The next thing I became aware of was the noise. The noise! I had not heard noise in the Witch's castle for such a long time. It had always been silent, silent as death. Silent as stone. But now there were barks and howls and yelps and whinnies of delight everywhere, and animals capering all around my. I saw fauns and wolves weeping with joy, touching their living fur. My eyes saw a large gray wolf that I recognized as Vestal. His eyes were piercingly fierce, and he was talking to…

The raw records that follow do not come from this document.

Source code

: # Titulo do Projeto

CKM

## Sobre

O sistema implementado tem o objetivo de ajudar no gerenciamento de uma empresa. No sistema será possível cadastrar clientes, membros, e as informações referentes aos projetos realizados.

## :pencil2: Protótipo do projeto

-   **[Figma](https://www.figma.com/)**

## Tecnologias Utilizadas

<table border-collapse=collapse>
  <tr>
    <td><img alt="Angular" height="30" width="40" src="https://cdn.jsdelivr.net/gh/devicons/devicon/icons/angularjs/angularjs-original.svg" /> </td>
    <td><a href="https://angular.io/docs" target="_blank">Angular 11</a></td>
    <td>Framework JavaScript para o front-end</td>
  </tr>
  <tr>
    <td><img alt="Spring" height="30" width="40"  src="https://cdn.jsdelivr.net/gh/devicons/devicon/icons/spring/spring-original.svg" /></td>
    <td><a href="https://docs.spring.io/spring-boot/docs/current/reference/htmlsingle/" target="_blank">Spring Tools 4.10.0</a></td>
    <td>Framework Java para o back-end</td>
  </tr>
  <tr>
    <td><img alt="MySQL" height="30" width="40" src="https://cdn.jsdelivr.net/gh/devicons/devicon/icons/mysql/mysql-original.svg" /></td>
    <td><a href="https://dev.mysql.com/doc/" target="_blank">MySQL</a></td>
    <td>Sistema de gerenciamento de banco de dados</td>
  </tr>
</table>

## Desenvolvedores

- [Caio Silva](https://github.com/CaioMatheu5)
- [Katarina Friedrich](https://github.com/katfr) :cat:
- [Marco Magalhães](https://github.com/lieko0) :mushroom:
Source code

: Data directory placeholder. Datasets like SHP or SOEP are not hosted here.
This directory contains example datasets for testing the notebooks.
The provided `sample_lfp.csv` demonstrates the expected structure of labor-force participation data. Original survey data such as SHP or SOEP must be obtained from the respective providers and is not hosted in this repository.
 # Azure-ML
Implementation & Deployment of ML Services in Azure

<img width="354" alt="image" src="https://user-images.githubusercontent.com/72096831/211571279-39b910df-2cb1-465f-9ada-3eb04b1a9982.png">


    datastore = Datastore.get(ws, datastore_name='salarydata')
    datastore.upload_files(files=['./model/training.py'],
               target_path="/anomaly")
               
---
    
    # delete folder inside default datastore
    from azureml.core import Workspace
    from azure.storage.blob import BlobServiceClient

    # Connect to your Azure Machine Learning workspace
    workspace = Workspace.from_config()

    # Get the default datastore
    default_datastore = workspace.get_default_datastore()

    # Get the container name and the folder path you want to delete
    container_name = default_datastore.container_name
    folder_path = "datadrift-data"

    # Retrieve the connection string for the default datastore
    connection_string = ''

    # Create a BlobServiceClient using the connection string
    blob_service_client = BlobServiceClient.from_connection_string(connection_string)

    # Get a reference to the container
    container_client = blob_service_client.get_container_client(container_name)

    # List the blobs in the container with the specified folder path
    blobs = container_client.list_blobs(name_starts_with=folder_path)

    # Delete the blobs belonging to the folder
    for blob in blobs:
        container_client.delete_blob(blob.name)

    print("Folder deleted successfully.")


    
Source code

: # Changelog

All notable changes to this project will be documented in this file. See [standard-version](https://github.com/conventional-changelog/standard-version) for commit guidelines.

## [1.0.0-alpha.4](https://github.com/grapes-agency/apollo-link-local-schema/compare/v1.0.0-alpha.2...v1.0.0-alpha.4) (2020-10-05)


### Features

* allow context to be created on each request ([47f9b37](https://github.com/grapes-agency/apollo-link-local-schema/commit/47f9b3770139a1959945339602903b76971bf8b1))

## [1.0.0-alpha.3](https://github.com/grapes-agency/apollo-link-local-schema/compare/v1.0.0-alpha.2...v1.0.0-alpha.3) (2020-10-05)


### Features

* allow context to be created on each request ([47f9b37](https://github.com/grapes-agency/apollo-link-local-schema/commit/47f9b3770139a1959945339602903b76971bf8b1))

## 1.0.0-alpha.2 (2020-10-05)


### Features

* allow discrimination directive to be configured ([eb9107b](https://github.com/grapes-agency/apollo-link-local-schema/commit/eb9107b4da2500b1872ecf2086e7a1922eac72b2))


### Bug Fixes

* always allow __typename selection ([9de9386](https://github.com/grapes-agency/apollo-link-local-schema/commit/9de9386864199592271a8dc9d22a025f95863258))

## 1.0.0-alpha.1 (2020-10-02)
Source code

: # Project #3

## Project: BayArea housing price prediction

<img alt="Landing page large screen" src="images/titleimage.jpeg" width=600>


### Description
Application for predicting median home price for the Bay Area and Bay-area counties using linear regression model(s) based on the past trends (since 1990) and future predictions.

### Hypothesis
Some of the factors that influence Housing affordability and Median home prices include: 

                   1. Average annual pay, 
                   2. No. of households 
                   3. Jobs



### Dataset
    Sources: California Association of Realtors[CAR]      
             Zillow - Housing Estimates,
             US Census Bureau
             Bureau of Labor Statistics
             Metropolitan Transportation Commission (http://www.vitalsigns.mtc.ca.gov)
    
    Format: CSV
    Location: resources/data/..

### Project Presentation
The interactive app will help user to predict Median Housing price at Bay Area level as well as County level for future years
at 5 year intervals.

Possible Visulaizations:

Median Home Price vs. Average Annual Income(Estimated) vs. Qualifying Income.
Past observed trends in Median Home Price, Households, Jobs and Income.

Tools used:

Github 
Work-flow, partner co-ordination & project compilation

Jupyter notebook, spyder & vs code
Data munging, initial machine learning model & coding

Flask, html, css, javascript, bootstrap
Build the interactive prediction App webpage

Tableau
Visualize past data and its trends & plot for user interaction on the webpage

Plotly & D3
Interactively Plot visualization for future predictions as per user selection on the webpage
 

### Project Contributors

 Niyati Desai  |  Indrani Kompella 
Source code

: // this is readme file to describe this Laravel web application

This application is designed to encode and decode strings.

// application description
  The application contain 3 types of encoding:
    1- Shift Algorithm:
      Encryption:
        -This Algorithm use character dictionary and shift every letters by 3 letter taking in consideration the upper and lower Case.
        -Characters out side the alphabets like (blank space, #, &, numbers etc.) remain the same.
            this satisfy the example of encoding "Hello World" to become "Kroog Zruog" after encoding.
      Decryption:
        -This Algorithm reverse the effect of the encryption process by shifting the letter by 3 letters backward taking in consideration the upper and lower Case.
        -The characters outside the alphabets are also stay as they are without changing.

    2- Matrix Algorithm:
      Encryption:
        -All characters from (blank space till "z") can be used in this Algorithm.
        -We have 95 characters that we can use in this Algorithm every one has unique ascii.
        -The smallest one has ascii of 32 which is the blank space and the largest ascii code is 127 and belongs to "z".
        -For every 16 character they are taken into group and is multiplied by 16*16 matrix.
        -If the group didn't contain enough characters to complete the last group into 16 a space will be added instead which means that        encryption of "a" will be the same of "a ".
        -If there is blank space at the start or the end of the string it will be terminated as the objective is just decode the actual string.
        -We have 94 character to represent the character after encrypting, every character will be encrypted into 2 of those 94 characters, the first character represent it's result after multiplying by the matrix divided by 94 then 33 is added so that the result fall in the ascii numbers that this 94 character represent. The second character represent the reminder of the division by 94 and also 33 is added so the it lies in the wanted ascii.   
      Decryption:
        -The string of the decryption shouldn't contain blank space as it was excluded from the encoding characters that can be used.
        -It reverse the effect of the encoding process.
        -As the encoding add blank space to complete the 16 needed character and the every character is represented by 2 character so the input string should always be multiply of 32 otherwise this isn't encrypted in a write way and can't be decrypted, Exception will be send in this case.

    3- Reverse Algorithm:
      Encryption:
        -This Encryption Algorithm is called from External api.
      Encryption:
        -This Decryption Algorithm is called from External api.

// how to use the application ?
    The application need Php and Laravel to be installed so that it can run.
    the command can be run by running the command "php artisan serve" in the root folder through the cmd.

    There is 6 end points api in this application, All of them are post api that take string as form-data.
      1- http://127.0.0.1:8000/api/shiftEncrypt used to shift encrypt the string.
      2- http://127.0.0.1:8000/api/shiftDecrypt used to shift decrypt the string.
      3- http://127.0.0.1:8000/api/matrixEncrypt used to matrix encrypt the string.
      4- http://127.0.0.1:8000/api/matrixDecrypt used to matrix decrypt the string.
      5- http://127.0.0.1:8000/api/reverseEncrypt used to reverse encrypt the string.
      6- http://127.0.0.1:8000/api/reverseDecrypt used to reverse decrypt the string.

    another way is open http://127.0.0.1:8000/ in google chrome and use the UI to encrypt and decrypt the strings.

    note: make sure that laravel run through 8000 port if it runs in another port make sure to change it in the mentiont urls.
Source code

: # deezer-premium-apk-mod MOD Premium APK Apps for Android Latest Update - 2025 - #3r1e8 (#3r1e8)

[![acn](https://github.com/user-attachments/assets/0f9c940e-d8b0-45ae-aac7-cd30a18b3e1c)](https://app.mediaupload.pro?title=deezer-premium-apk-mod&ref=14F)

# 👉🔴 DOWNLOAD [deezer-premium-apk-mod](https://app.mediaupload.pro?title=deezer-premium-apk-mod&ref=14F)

A lion. No, not a lion, the lion. The Great Lion. It was Aslan. He had to be. There was no mistaking him. He had such an air of majesty that it would have been impossible to call him just any lion. He had to be Aslan, because no other creature could be so powerful and terrible but at once gentle and playful. I felt humbled, ashamed, just looking at him. He seemed to feel my gaze, and he looked at me. His eyes were golden, bright golden. His gaze was neutral, perhaps even affectionate as he looked me over, but I had the feeling that he knew who I was, what I had done. Everything. I lowered my eyes and my tail and turned away.
I looked around me again. There seemed to be more animals than I could remember when they had been frozen in stone. But then my eyes fell upon one wolf in the quivering, capering throng. She was speaking to a small white wolf that was cowering fearfully. I could not mistake her. Instantly I pushed forward, hurrying toward her. Ishtar. "Ishtar!" I called. She looked up. Her eyes met mine.
Then they went very flat. She said a few last words to the wolf at her side and then pushed her gently away with her nose. The she wolf, my brother's mate, looked at me fearfully and hurried away. Ishtar turned to face me, squaring off as though for a battle. Her eyes were flat, but her scent was furious.
"How could you," she hissed even as I opened my mouth. "You betrayed me. You betrayed everything! And now, here you are, masquerading as one of us against the White Witch? When you killed your own brother? Oh, I get news. Grael told me, as soon as Aslan freed him. You're probably here on the witch's orders. You're nothing but a rotten traitor, Fenris. I can't believe I ever thought I loved you."
"That's not my name anymore," I said sadly.
"What is it, then?" Ishtar snapped, her ears laid back.
"Nothing. I don't have a name. The Witch stripped me of it when I was caught in a rebellion. Grael didn't tell you that, did he? That was why I am here. I was a fool, Ishtar. I was under the Witch's spell. That's all. Can't you forgive me?"
Ishtar glared daggers at me, but she looked surprised. "Never," she snarled. "I can't forgive you for betraying our cause, for betraying my love. I can never forgive you, Fenris, or whatever your name is. I will hate you forever, even unto death." She wheeled and loped away, and soon she was lost to the crowd.
I looked after her for several moments, feeling a keen ache in my chest. But she was lost. I could not mourn. I had no time. Then I heard a deep, resonant voice echoing behind me, and I wheeled to find myself facing Him. The Great Lion. Aslan.
"I need to speak with you," he said. "Follow me."
I trotted after him. I had no choice, but fear thrummed in my pounding heart. What would happen to me now? Would he be angry? Would he kill me? I did not want to die, not yet. I was not ready yet. "What is it, Your Majesty?" I asked fearfully after we stopped under an old, rotting tree just outside the graveyard.
He watched me. His gaze was quite disconcerting. "Actually, I had the feeling that you wanted to speak to me. I could ask you the same question."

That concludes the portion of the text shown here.